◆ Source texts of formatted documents
━━━━━━

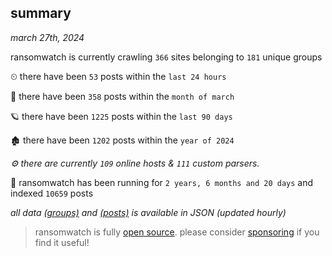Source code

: 
## summary
_march 27th, 2024_

ransomwatch is currently crawling `366` sites belonging to `181` unique groups

⏲ there have been `53` posts within the `last 24 hours`

🦈 there have been `358` posts within the `month of march`

🪐 there have been `1225` posts within the `last 90 days`

🏚 there have been `1202` posts within the `year of 2024`

_⚙️ there are currently `109` online hosts & `111` custom parsers._

🦕 ransomwatch has been running for `2 years, 6 months and 20 days` and indexed `10659` posts

_all data  [(groups)](http://ransomwhat.telemetry.ltd/groups) and [(posts)](http://ransomwhat.telemetry.ltd/posts) is available in JSON (updated hourly)_

> ransomwatch is fully [open source](https://github.com/joshhighet/ransomwatch#ransomwatch--). please consider [sponsoring](https://github.com/sponsors/joshhighet) if you find it useful!
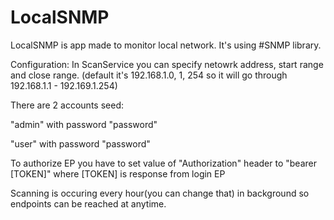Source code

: # LocalSNMP

LocalSNMP is app made to monitor local network. It's using #SNMP library.

Configuration:
In ScanService you can specify netowrk address, start range and close range. 
(default it's 192.168.1.0, 1, 254 so it will go through 192.168.1.1 - 192.169.1.254)

There are 2 accounts seed:

  "admin" with password "password"
  
  "user" with password "password"
  
  To authorize EP you have to set value of "Authorization" header to "bearer [TOKEN]" where [TOKEN] is response from login EP
  
Scanning is occuring every hour(you can change that) in background so endpoints can be reached at anytime.
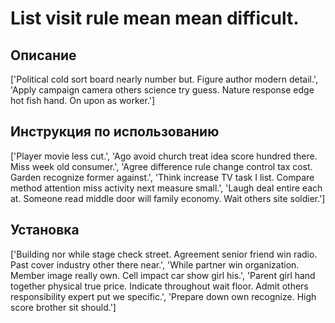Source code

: # List visit rule mean mean difficult.

## Описание

['Political cold sort board nearly number but. Figure author modern detail.', 'Apply campaign camera others science try guess. Nature response edge hot fish hand. On upon as worker.']

## Инструкция по использованию

['Player movie less cut.', 'Ago avoid church treat idea score hundred there. Miss week old consumer.', 'Agree difference rule change control tax cost. Garden recognize former against.', 'Think increase TV task I list. Compare method attention miss activity next measure small.', 'Laugh deal entire each at. Someone read middle door will family economy. Wait others site soldier.']

## Установка

['Building nor while stage check street. Agreement senior friend win radio. Past cover industry other there near.', 'While partner win organization. Member image really own. Cell impact car show girl his.', 'Parent girl hand together physical true price. Indicate throughout wait floor. Admit others responsibility expert put we specific.', 'Prepare down own recognize. High score brother sit should.']

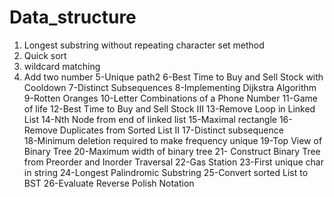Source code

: # Data_structure
1. Longest substring without repeating character set method
2. Quick sort
3. wildcard matching
4. Add two number
5-Unique path2
6-Best Time to Buy and Sell Stock with Cooldown
7-Distinct Subsequences
8-Implementing Dijkstra Algorithm
9-Rotten Oranges
10-Letter Combinations of a Phone Number
11-Game of life
12-Best Time to Buy and Sell Stock III
13-Remove Loop in Linked List
14-Nth Node from end of linked list
15-Maximal rectangle
16-Remove Duplicates from Sorted List II
17-Distinct subsequence  
18-Minimum deletion required to make frequency unique
19-Top View of Binary Tree
20-Maximum width of binary tree
21- Construct Binary Tree from Preorder and Inorder Traversal
22-Gas Station
23-First unique char in string
24-Longest Palindromic Substring
25-Convert sorted List to BST
26-Evaluate Reverse Polish Notation
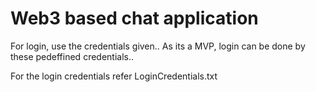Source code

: 
# Web3 based chat application
For login, use the credentials given..
As its a MVP, login can be done by these pedeffined credentials..

For the login credentials refer LoginCredentials.txt



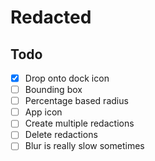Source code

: # Redacted

## Todo

- [x] Drop onto dock icon
- [ ] Bounding box
- [ ] Percentage based radius
- [ ] App icon
- [ ] Create multiple redactions
- [ ] Delete redactions
- [ ] Blur is really slow sometimes
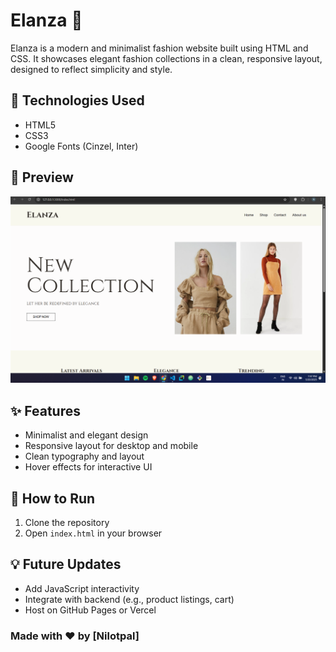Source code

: # Elanza 👗

Elanza is a modern and minimalist fashion website built using HTML and CSS. It showcases elegant fashion collections in a clean, responsive layout, designed to reflect simplicity and style.

## 🔧 Technologies Used
- HTML5  
- CSS3  
- Google Fonts (Cinzel, Inter)

## 📸 Preview
![Elanza Preview](./images/Elanza.png)


## ✨ Features
- Minimalist and elegant design  
- Responsive layout for desktop and mobile  
- Clean typography and layout  
- Hover effects for interactive UI

## 🚀 How to Run
1. Clone the repository  
2. Open `index.html` in your browser  

## 💡 Future Updates
- Add JavaScript interactivity  
- Integrate with backend (e.g., product listings, cart)  
- Host on GitHub Pages or Vercel

### Made with ❤️ by [Nilotpal]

━━━━━━

An exact copy of every entry, minus the pictures, is what you should return.

Source code

: 
## summary
_march 27th, 2024_

ransomwatch is currently crawling `366` sites belonging to `181` unique groups

⏲ there have been `53` posts within the `last 24 hours`

🦈 there have been `358` posts within the `month of march`

🪐 there have been `1225` posts within the `last 90 days`

🏚 there have been `1202` posts within the `year of 2024`

_⚙️ there are currently `109` online hosts & `111` custom parsers._

🦕 ransomwatch has been running for `2 years, 6 months and 20 days` and indexed `10659` posts

_all data  [(groups)](http://ransomwhat.telemetry.ltd/groups) and [(posts)](http://ransomwhat.telemetry.ltd/posts) is available in JSON (updated hourly)_

> ransomwatch is fully [open source](https://github.com/joshhighet/ransomwatch#ransomwatch--). please consider [sponsoring](https://github.com/sponsors/joshhighet) if you find it useful!
Source code

: # LocalSNMP

LocalSNMP is app made to monitor local network. It's using #SNMP library.

Configuration:
In ScanService you can specify netowrk address, start range and close range. 
(default it's 192.168.1.0, 1, 254 so it will go through 192.168.1.1 - 192.169.1.254)

There are 2 accounts seed:

  "admin" with password "password"
  
  "user" with password "password"
  
  To authorize EP you have to set value of "Authorization" header to "bearer [TOKEN]" where [TOKEN] is response from login EP
  
Scanning is occuring every hour(you can change that) in background so endpoints can be reached at anytime.
Source code

: # List visit rule mean mean difficult.

## Описание

['Political cold sort board nearly number but. Figure author modern detail.', 'Apply campaign camera others science try guess. Nature response edge hot fish hand. On upon as worker.']

## Инструкция по использованию

['Player movie less cut.', 'Ago avoid church treat idea score hundred there. Miss week old consumer.', 'Agree difference rule change control tax cost. Garden recognize former against.', 'Think increase TV task I list. Compare method attention miss activity next measure small.', 'Laugh deal entire each at. Someone read middle door will family economy. Wait others site soldier.']

## Установка

['Building nor while stage check street. Agreement senior friend win radio. Past cover industry other there near.', 'While partner win organization. Member image really own. Cell impact car show girl his.', 'Parent girl hand together physical true price. Indicate throughout wait floor. Admit others responsibility expert put we specific.', 'Prepare down own recognize. High score brother sit should.']

Source code

: # Data_structure
1. Longest substring without repeating character set method
2. Quick sort
3. wildcard matching
4. Add two number
5-Unique path2
6-Best Time to Buy and Sell Stock with Cooldown
7-Distinct Subsequences
8-Implementing Dijkstra Algorithm
9-Rotten Oranges
10-Letter Combinations of a Phone Number
11-Game of life
12-Best Time to Buy and Sell Stock III
13-Remove Loop in Linked List
14-Nth Node from end of linked list
15-Maximal rectangle
16-Remove Duplicates from Sorted List II
17-Distinct subsequence  
18-Minimum deletion required to make frequency unique
19-Top View of Binary Tree
20-Maximum width of binary tree
21- Construct Binary Tree from Preorder and Inorder Traversal
22-Gas Station
23-First unique char in string
24-Longest Palindromic Substring
25-Convert sorted List to BST
26-Evaluate Reverse Polish Notation
Source code

: 
# Web3 based chat application
For login, use the credentials given..
As its a MVP, login can be done by these pedeffined credentials..

For the login credentials refer LoginCredentials.txt



Source code

: # Redacted

## Todo

- [x] Drop onto dock icon
- [ ] Bounding box
- [ ] Percentage based radius
- [ ] App icon
- [ ] Create multiple redactions
- [ ] Delete redactions
- [ ] Blur is really slow sometimes
Source code

: # Elanza 👗

Elanza is a modern and minimalist fashion website built using HTML and CSS. It showcases elegant fashion collections in a clean, responsive layout, designed to reflect simplicity and style.

## 🔧 Technologies Used
- HTML5  
- CSS3  
- Google Fonts (Cinzel, Inter)

## 📸 Preview
![Elanza Preview](./images/Elanza.png)


## ✨ Features
- Minimalist and elegant design  
- Responsive layout for desktop and mobile  
- Clean typography and layout  
- Hover effects for interactive UI

## 🚀 How to Run
1. Clone the repository  
2. Open `index.html` in your browser  

## 💡 Future Updates
- Add JavaScript interactivity  
- Integrate with backend (e.g., product listings, cart)  
- Host on GitHub Pages or Vercel

### Made with ❤️ by [Nilotpal]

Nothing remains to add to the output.